Task: Set down all of the entries exactly, leaving nothing out.
:: Data for analysis
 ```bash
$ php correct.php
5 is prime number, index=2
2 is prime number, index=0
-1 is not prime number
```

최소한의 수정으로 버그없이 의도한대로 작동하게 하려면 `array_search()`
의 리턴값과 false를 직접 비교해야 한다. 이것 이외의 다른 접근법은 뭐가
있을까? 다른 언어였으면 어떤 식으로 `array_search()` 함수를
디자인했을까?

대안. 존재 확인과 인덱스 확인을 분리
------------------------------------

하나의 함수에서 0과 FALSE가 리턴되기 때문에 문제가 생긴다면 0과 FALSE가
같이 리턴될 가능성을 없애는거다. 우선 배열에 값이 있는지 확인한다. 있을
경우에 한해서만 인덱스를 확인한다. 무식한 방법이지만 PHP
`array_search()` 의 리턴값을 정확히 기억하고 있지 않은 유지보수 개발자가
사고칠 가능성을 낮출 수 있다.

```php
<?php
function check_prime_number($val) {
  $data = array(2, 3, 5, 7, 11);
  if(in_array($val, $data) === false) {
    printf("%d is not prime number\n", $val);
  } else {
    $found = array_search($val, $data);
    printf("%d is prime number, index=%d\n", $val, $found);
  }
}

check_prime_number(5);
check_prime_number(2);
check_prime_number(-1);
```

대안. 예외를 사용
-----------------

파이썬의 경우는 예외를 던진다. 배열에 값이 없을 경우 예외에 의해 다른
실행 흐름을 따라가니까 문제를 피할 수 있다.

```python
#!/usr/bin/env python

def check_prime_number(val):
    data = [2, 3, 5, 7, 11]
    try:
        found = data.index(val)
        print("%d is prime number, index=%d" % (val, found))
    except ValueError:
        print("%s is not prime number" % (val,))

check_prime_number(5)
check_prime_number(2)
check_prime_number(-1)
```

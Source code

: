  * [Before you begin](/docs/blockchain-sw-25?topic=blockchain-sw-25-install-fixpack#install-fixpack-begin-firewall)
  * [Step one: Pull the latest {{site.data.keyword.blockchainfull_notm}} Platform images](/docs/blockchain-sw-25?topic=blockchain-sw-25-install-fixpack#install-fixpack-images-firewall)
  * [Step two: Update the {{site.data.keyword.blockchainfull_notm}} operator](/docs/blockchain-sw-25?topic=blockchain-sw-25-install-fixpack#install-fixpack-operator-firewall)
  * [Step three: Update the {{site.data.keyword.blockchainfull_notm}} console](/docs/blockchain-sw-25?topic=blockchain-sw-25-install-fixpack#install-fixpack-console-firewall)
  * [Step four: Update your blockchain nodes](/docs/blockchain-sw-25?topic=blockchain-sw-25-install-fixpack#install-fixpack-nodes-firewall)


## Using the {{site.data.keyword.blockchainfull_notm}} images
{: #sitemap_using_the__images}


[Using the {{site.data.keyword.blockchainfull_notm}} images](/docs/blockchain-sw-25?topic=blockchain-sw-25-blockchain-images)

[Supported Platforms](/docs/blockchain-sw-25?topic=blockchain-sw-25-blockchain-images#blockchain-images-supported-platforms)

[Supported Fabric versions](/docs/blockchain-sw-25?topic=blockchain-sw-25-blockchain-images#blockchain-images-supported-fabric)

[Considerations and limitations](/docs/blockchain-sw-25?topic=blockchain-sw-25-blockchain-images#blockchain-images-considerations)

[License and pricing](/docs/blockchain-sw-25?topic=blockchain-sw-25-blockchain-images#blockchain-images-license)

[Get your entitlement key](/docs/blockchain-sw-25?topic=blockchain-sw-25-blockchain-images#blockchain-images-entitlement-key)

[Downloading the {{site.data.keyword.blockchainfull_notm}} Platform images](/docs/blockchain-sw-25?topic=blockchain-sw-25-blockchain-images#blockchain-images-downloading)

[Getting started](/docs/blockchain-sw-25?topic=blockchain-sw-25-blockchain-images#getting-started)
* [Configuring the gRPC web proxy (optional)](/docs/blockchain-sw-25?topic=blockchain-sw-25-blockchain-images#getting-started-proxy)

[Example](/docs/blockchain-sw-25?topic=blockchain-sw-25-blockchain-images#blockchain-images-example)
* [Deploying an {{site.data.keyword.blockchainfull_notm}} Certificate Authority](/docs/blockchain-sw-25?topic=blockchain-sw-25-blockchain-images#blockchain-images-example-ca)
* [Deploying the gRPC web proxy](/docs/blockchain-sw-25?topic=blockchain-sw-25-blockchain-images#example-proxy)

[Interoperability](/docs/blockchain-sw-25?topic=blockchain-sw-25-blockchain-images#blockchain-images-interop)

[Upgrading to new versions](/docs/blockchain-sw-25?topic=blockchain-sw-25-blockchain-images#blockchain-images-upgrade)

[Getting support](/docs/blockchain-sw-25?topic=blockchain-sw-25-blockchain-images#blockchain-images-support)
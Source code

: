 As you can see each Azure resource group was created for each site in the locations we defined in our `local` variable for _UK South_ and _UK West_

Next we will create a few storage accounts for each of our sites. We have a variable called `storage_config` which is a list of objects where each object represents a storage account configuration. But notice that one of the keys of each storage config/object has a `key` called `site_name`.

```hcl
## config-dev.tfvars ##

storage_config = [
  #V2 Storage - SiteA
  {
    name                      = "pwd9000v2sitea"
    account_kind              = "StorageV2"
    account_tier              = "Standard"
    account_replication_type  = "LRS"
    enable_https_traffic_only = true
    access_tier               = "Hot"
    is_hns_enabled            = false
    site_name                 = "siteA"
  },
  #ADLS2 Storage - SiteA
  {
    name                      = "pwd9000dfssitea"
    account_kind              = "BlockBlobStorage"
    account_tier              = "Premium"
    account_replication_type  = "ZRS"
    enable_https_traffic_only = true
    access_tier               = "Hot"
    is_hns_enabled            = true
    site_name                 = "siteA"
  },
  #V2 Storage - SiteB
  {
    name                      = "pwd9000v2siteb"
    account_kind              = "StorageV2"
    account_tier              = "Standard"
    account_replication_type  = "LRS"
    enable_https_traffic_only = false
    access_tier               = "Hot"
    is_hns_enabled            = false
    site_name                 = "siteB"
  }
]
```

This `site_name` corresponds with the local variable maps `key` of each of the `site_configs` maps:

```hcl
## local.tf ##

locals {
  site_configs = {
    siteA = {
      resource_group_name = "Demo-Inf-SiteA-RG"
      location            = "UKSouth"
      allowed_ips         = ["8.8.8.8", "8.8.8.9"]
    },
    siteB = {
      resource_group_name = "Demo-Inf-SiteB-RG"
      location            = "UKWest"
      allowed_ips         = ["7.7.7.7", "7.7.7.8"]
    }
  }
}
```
::::
Output of the task:
 ```bash
$ php correct.php
5 is prime number, index=2
2 is prime number, index=0
-1 is not prime number
```

최소한의 수정으로 버그없이 의도한대로 작동하게 하려면 `array_search()`
의 리턴값과 false를 직접 비교해야 한다. 이것 이외의 다른 접근법은 뭐가
있을까? 다른 언어였으면 어떤 식으로 `array_search()` 함수를
디자인했을까?

대안. 존재 확인과 인덱스 확인을 분리
------------------------------------

하나의 함수에서 0과 FALSE가 리턴되기 때문에 문제가 생긴다면 0과 FALSE가
같이 리턴될 가능성을 없애는거다. 우선 배열에 값이 있는지 확인한다. 있을
경우에 한해서만 인덱스를 확인한다. 무식한 방법이지만 PHP
`array_search()` 의 리턴값을 정확히 기억하고 있지 않은 유지보수 개발자가
사고칠 가능성을 낮출 수 있다.

```php
<?php
function check_prime_number($val) {
  $data = array(2, 3, 5, 7, 11);
  if(in_array($val, $data) === false) {
    printf("%d is not prime number\n", $val);
  } else {
    $found = array_search($val, $data);
    printf("%d is prime number, index=%d\n", $val, $found);
  }
}

check_prime_number(5);
check_prime_number(2);
check_prime_number(-1);
```

대안. 예외를 사용
-----------------

파이썬의 경우는 예외를 던진다. 배열에 값이 없을 경우 예외에 의해 다른
실행 흐름을 따라가니까 문제를 피할 수 있다.

```python
#!/usr/bin/env python

def check_prime_number(val):
    data = [2, 3, 5, 7, 11]
    try:
        found = data.index(val)
        print("%d is prime number, index=%d" % (val, found))
    except ValueError:
        print("%s is not prime number" % (val,))

check_prime_number(5)
check_prime_number(2)
check_prime_number(-1)
```

Source code

:  * [Before you begin](/docs/blockchain-sw-25?topic=blockchain-sw-25-install-fixpack#install-fixpack-begin-firewall)
  * [Step one: Pull the latest {{site.data.keyword.blockchainfull_notm}} Platform images](/docs/blockchain-sw-25?topic=blockchain-sw-25-install-fixpack#install-fixpack-images-firewall)
  * [Step two: Update the {{site.data.keyword.blockchainfull_notm}} operator](/docs/blockchain-sw-25?topic=blockchain-sw-25-install-fixpack#install-fixpack-operator-firewall)
  * [Step three: Update the {{site.data.keyword.blockchainfull_notm}} console](/docs/blockchain-sw-25?topic=blockchain-sw-25-install-fixpack#install-fixpack-console-firewall)
  * [Step four: Update your blockchain nodes](/docs/blockchain-sw-25?topic=blockchain-sw-25-install-fixpack#install-fixpack-nodes-firewall)


## Using the {{site.data.keyword.blockchainfull_notm}} images
{: #sitemap_using_the__images}


[Using the {{site.data.keyword.blockchainfull_notm}} images](/docs/blockchain-sw-25?topic=blockchain-sw-25-blockchain-images)

[Supported Platforms](/docs/blockchain-sw-25?topic=blockchain-sw-25-blockchain-images#blockchain-images-supported-platforms)

[Supported Fabric versions](/docs/blockchain-sw-25?topic=blockchain-sw-25-blockchain-images#blockchain-images-supported-fabric)

[Considerations and limitations](/docs/blockchain-sw-25?topic=blockchain-sw-25-blockchain-images#blockchain-images-considerations)

[License and pricing](/docs/blockchain-sw-25?topic=blockchain-sw-25-blockchain-images#blockchain-images-license)

[Get your entitlement key](/docs/blockchain-sw-25?topic=blockchain-sw-25-blockchain-images#blockchain-images-entitlement-key)

[Downloading the {{site.data.keyword.blockchainfull_notm}} Platform images](/docs/blockchain-sw-25?topic=blockchain-sw-25-blockchain-images#blockchain-images-downloading)

[Getting started](/docs/blockchain-sw-25?topic=blockchain-sw-25-blockchain-images#getting-started)
* [Configuring the gRPC web proxy (optional)](/docs/blockchain-sw-25?topic=blockchain-sw-25-blockchain-images#getting-started-proxy)

[Example](/docs/blockchain-sw-25?topic=blockchain-sw-25-blockchain-images#blockchain-images-example)
* [Deploying an {{site.data.keyword.blockchainfull_notm}} Certificate Authority](/docs/blockchain-sw-25?topic=blockchain-sw-25-blockchain-images#blockchain-images-example-ca)
* [Deploying the gRPC web proxy](/docs/blockchain-sw-25?topic=blockchain-sw-25-blockchain-images#example-proxy)

[Interoperability](/docs/blockchain-sw-25?topic=blockchain-sw-25-blockchain-images#blockchain-images-interop)

[Upgrading to new versions](/docs/blockchain-sw-25?topic=blockchain-sw-25-blockchain-images#blockchain-images-upgrade)

[Getting support](/docs/blockchain-sw-25?topic=blockchain-sw-25-blockchain-images#blockchain-images-support)
Source code

: As you can see each Azure resource group was created for each site in the locations we defined in our `local` variable for _UK South_ and _UK West_

Next we will create a few storage accounts for each of our sites. We have a variable called `storage_config` which is a list of objects where each object represents a storage account configuration. But notice that one of the keys of each storage config/object has a `key` called `site_name`.

```hcl
## config-dev.tfvars ##

storage_config = [
  #V2 Storage - SiteA
  {
    name                      = "pwd9000v2sitea"
    account_kind              = "StorageV2"
    account_tier              = "Standard"
    account_replication_type  = "LRS"
    enable_https_traffic_only = true
    access_tier               = "Hot"
    is_hns_enabled            = false
    site_name                 = "siteA"
  },
  #ADLS2 Storage - SiteA
  {
    name                      = "pwd9000dfssitea"
    account_kind              = "BlockBlobStorage"
    account_tier              = "Premium"
    account_replication_type  = "ZRS"
    enable_https_traffic_only = true
    access_tier               = "Hot"
    is_hns_enabled            = true
    site_name                 = "siteA"
  },
  #V2 Storage - SiteB
  {
    name                      = "pwd9000v2siteb"
    account_kind              = "StorageV2"
    account_tier              = "Standard"
    account_replication_type  = "LRS"
    enable_https_traffic_only = false
    access_tier               = "Hot"
    is_hns_enabled            = false
    site_name                 = "siteB"
  }
]
```

This `site_name` corresponds with the local variable maps `key` of each of the `site_configs` maps:

```hcl
## local.tf ##

locals {
  site_configs = {
    siteA = {
      resource_group_name = "Demo-Inf-SiteA-RG"
      location            = "UKSouth"
      allowed_ips         = ["8.8.8.8", "8.8.8.9"]
    },
    siteB = {
      resource_group_name = "Demo-Inf-SiteB-RG"
      location            = "UKWest"
      allowed_ips         = ["7.7.7.7", "7.7.7.8"]
    }
  }
}
```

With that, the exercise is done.